A faithful copy of each record is required, minus the images.

BEGIN RECORDS PROVIDED

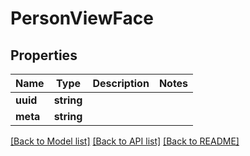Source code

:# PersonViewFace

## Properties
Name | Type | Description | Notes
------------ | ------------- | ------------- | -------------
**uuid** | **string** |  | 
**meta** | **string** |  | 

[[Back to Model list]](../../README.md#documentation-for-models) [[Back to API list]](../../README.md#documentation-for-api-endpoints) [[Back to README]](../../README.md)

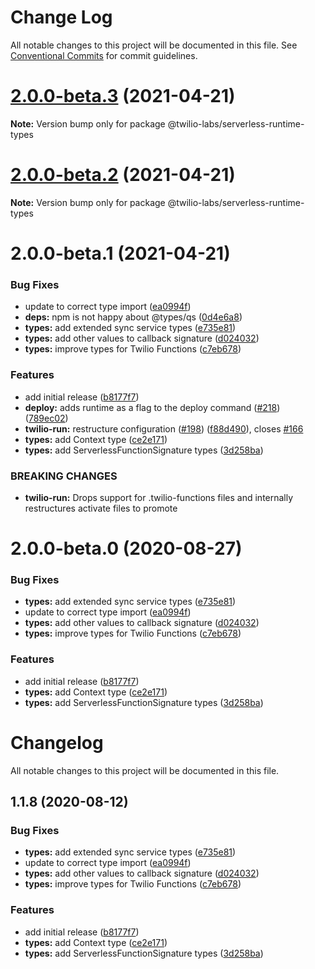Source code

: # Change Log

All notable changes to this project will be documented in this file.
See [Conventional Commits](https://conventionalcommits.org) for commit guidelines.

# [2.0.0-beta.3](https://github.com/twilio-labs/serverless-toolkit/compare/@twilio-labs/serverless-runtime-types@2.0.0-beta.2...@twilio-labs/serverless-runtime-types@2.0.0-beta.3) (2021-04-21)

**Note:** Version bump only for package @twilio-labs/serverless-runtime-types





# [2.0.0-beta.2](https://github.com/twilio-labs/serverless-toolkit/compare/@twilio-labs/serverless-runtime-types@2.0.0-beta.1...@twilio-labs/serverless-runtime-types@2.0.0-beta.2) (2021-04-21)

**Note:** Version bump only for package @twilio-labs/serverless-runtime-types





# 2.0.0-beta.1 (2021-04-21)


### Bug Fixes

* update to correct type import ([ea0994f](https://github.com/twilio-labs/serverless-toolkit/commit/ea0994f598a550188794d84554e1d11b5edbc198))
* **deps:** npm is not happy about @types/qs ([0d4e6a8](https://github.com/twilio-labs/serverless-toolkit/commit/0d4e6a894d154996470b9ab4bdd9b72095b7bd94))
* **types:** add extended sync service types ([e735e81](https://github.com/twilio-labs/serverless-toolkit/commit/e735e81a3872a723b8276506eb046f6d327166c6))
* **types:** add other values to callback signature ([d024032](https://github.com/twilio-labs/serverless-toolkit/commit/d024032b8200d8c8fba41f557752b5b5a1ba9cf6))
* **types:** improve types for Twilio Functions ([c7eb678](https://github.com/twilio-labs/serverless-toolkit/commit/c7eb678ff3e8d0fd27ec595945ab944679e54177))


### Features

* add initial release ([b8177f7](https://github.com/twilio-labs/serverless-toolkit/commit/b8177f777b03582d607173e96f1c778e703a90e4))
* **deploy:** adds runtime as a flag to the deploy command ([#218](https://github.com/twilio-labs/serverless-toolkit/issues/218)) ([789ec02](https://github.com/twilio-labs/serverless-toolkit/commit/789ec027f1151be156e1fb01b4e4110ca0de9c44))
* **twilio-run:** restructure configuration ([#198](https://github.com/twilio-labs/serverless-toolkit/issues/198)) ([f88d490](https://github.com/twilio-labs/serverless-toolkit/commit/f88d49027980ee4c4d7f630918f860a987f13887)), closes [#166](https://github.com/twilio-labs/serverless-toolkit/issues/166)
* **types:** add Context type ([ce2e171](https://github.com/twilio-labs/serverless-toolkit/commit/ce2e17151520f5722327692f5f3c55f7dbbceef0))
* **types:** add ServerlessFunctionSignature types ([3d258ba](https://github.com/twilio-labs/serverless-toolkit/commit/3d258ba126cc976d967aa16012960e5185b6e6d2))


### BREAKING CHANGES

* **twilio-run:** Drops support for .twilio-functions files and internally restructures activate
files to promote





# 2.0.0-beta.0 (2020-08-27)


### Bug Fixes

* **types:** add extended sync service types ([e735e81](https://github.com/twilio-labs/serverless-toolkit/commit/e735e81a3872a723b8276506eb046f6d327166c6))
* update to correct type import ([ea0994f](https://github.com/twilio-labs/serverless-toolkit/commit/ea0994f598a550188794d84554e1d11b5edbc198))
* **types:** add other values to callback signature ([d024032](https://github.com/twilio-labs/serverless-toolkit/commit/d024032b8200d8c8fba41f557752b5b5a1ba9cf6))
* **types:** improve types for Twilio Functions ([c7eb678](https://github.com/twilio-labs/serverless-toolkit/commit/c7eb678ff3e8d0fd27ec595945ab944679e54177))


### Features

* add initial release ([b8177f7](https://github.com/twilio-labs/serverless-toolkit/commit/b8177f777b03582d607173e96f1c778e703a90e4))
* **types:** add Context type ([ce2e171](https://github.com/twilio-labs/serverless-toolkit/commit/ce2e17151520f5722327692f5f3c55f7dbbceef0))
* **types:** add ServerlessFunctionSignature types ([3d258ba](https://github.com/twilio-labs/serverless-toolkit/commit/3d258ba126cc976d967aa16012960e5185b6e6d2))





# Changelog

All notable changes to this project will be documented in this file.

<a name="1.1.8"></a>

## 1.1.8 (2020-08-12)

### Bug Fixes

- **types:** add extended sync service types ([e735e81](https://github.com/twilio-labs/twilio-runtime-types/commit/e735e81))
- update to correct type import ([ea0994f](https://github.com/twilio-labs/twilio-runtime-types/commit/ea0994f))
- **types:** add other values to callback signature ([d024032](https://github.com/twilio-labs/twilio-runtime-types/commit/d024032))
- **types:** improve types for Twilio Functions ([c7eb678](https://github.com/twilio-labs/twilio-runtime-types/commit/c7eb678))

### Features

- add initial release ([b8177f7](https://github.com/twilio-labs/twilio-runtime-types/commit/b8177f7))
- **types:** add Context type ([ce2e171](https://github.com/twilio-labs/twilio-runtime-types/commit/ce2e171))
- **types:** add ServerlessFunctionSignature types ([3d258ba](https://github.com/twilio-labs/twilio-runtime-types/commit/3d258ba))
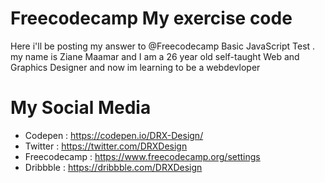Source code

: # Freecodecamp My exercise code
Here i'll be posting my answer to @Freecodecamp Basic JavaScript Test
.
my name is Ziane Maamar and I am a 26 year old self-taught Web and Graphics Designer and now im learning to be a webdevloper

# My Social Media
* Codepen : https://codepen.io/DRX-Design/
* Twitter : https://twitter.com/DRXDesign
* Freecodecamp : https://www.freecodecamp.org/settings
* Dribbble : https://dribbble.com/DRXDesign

END RECORDS PROVIDED

• _TASK OUTPUT_
Source code

:# PersonViewFace

## Properties
Name | Type | Description | Notes
------------ | ------------- | ------------- | -------------
**uuid** | **string** |  | 
**meta** | **string** |  | 

[[Back to Model list]](../../README.md#documentation-for-models) [[Back to API list]](../../README.md#documentation-for-api-endpoints) [[Back to README]](../../README.md)

Source code

: # Change Log

All notable changes to this project will be documented in this file.
See [Conventional Commits](https://conventionalcommits.org) for commit guidelines.

# [2.0.0-beta.3](https://github.com/twilio-labs/serverless-toolkit/compare/@twilio-labs/serverless-runtime-types@2.0.0-beta.2...@twilio-labs/serverless-runtime-types@2.0.0-beta.3) (2021-04-21)

**Note:** Version bump only for package @twilio-labs/serverless-runtime-types





# [2.0.0-beta.2](https://github.com/twilio-labs/serverless-toolkit/compare/@twilio-labs/serverless-runtime-types@2.0.0-beta.1...@twilio-labs/serverless-runtime-types@2.0.0-beta.2) (2021-04-21)

**Note:** Version bump only for package @twilio-labs/serverless-runtime-types





# 2.0.0-beta.1 (2021-04-21)


### Bug Fixes

* update to correct type import ([ea0994f](https://github.com/twilio-labs/serverless-toolkit/commit/ea0994f598a550188794d84554e1d11b5edbc198))
* **deps:** npm is not happy about @types/qs ([0d4e6a8](https://github.com/twilio-labs/serverless-toolkit/commit/0d4e6a894d154996470b9ab4bdd9b72095b7bd94))
* **types:** add extended sync service types ([e735e81](https://github.com/twilio-labs/serverless-toolkit/commit/e735e81a3872a723b8276506eb046f6d327166c6))
* **types:** add other values to callback signature ([d024032](https://github.com/twilio-labs/serverless-toolkit/commit/d024032b8200d8c8fba41f557752b5b5a1ba9cf6))
* **types:** improve types for Twilio Functions ([c7eb678](https://github.com/twilio-labs/serverless-toolkit/commit/c7eb678ff3e8d0fd27ec595945ab944679e54177))


### Features

* add initial release ([b8177f7](https://github.com/twilio-labs/serverless-toolkit/commit/b8177f777b03582d607173e96f1c778e703a90e4))
* **deploy:** adds runtime as a flag to the deploy command ([#218](https://github.com/twilio-labs/serverless-toolkit/issues/218)) ([789ec02](https://github.com/twilio-labs/serverless-toolkit/commit/789ec027f1151be156e1fb01b4e4110ca0de9c44))
* **twilio-run:** restructure configuration ([#198](https://github.com/twilio-labs/serverless-toolkit/issues/198)) ([f88d490](https://github.com/twilio-labs/serverless-toolkit/commit/f88d49027980ee4c4d7f630918f860a987f13887)), closes [#166](https://github.com/twilio-labs/serverless-toolkit/issues/166)
* **types:** add Context type ([ce2e171](https://github.com/twilio-labs/serverless-toolkit/commit/ce2e17151520f5722327692f5f3c55f7dbbceef0))
* **types:** add ServerlessFunctionSignature types ([3d258ba](https://github.com/twilio-labs/serverless-toolkit/commit/3d258ba126cc976d967aa16012960e5185b6e6d2))


### BREAKING CHANGES

* **twilio-run:** Drops support for .twilio-functions files and internally restructures activate
files to promote





# 2.0.0-beta.0 (2020-08-27)


### Bug Fixes

* **types:** add extended sync service types ([e735e81](https://github.com/twilio-labs/serverless-toolkit/commit/e735e81a3872a723b8276506eb046f6d327166c6))
* update to correct type import ([ea0994f](https://github.com/twilio-labs/serverless-toolkit/commit/ea0994f598a550188794d84554e1d11b5edbc198))
* **types:** add other values to callback signature ([d024032](https://github.com/twilio-labs/serverless-toolkit/commit/d024032b8200d8c8fba41f557752b5b5a1ba9cf6))
* **types:** improve types for Twilio Functions ([c7eb678](https://github.com/twilio-labs/serverless-toolkit/commit/c7eb678ff3e8d0fd27ec595945ab944679e54177))


### Features

* add initial release ([b8177f7](https://github.com/twilio-labs/serverless-toolkit/commit/b8177f777b03582d607173e96f1c778e703a90e4))
* **types:** add Context type ([ce2e171](https://github.com/twilio-labs/serverless-toolkit/commit/ce2e17151520f5722327692f5f3c55f7dbbceef0))
* **types:** add ServerlessFunctionSignature types ([3d258ba](https://github.com/twilio-labs/serverless-toolkit/commit/3d258ba126cc976d967aa16012960e5185b6e6d2))





# Changelog

All notable changes to this project will be documented in this file.

<a name="1.1.8"></a>

## 1.1.8 (2020-08-12)

### Bug Fixes

- **types:** add extended sync service types ([e735e81](https://github.com/twilio-labs/twilio-runtime-types/commit/e735e81))
- update to correct type import ([ea0994f](https://github.com/twilio-labs/twilio-runtime-types/commit/ea0994f))
- **types:** add other values to callback signature ([d024032](https://github.com/twilio-labs/twilio-runtime-types/commit/d024032))
- **types:** improve types for Twilio Functions ([c7eb678](https://github.com/twilio-labs/twilio-runtime-types/commit/c7eb678))

### Features

- add initial release ([b8177f7](https://github.com/twilio-labs/twilio-runtime-types/commit/b8177f7))
- **types:** add Context type ([ce2e171](https://github.com/twilio-labs/twilio-runtime-types/commit/ce2e171))
- **types:** add ServerlessFunctionSignature types ([3d258ba](https://github.com/twilio-labs/twilio-runtime-types/commit/3d258ba))
Source code

: # Freecodecamp My exercise code
Here i'll be posting my answer to @Freecodecamp Basic JavaScript Test
.
my name is Ziane Maamar and I am a 26 year old self-taught Web and Graphics Designer and now im learning to be a webdevloper

# My Social Media
* Codepen : https://codepen.io/DRX-Design/
* Twitter : https://twitter.com/DRXDesign
* Freecodecamp : https://www.freecodecamp.org/settings
* Dribbble : https://dribbble.com/DRXDesign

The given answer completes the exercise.